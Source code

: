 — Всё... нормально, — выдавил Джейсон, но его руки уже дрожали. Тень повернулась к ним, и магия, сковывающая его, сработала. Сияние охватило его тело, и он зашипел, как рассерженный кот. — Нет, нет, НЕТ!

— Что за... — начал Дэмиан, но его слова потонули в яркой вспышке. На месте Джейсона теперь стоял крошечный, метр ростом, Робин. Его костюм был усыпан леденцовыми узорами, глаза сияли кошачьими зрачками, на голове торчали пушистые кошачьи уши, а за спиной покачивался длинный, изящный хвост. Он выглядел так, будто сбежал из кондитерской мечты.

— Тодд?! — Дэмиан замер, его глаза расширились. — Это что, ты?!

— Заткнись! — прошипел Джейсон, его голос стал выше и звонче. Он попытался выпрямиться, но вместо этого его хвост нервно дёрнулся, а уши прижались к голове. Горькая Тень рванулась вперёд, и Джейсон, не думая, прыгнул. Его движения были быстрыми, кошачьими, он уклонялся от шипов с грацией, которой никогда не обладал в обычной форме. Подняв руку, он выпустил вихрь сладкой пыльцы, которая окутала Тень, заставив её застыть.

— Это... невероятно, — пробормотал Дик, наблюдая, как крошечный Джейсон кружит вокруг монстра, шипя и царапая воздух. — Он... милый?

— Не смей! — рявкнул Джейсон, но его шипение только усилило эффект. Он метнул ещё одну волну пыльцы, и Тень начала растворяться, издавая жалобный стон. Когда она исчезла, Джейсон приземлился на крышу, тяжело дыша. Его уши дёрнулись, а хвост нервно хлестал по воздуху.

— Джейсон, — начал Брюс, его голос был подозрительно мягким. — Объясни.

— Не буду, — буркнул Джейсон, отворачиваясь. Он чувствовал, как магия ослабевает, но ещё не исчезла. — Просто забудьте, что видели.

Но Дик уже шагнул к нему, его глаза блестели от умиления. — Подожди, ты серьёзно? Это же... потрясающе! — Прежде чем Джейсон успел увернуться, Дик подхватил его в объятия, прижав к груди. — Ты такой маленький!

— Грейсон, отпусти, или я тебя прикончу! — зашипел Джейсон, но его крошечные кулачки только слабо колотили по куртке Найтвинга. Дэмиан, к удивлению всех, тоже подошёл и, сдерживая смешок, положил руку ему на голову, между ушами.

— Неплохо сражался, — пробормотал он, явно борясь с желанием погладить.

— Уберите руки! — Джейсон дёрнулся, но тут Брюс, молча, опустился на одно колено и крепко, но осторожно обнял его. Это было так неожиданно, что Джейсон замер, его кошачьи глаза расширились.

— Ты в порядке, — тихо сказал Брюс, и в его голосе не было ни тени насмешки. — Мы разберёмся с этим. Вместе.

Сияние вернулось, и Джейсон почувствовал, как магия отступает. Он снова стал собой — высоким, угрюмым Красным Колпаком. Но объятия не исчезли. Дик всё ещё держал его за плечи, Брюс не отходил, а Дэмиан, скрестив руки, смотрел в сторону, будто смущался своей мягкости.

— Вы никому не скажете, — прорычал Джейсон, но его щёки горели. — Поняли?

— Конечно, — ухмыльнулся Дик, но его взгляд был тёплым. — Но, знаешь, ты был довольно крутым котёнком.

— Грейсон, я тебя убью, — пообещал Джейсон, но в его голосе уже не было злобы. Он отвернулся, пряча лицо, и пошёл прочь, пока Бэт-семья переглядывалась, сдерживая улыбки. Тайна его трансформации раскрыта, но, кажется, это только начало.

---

• **Assignment**: From the entries, report every line in which the string "исчезла" occurs.

• **Answer below**:
— Не смей! — рявкнул Джейсон, но его шипение только усилило эффект. Он метнул ещё одну волну пыльцы, и Тень начала растворяться, издавая жалобный стон. Когда она исчезла, Джейсон приземлился на крышу, тяжело дыша. Его уши дёрнулись, а хвост нервно хлестал по воздуху.
— Не буду, — буркнул Джейсон, отворачиваясь. Он чувствовал, как магия ослабевает, но ещё не исчезла. — Просто забудьте, что видели.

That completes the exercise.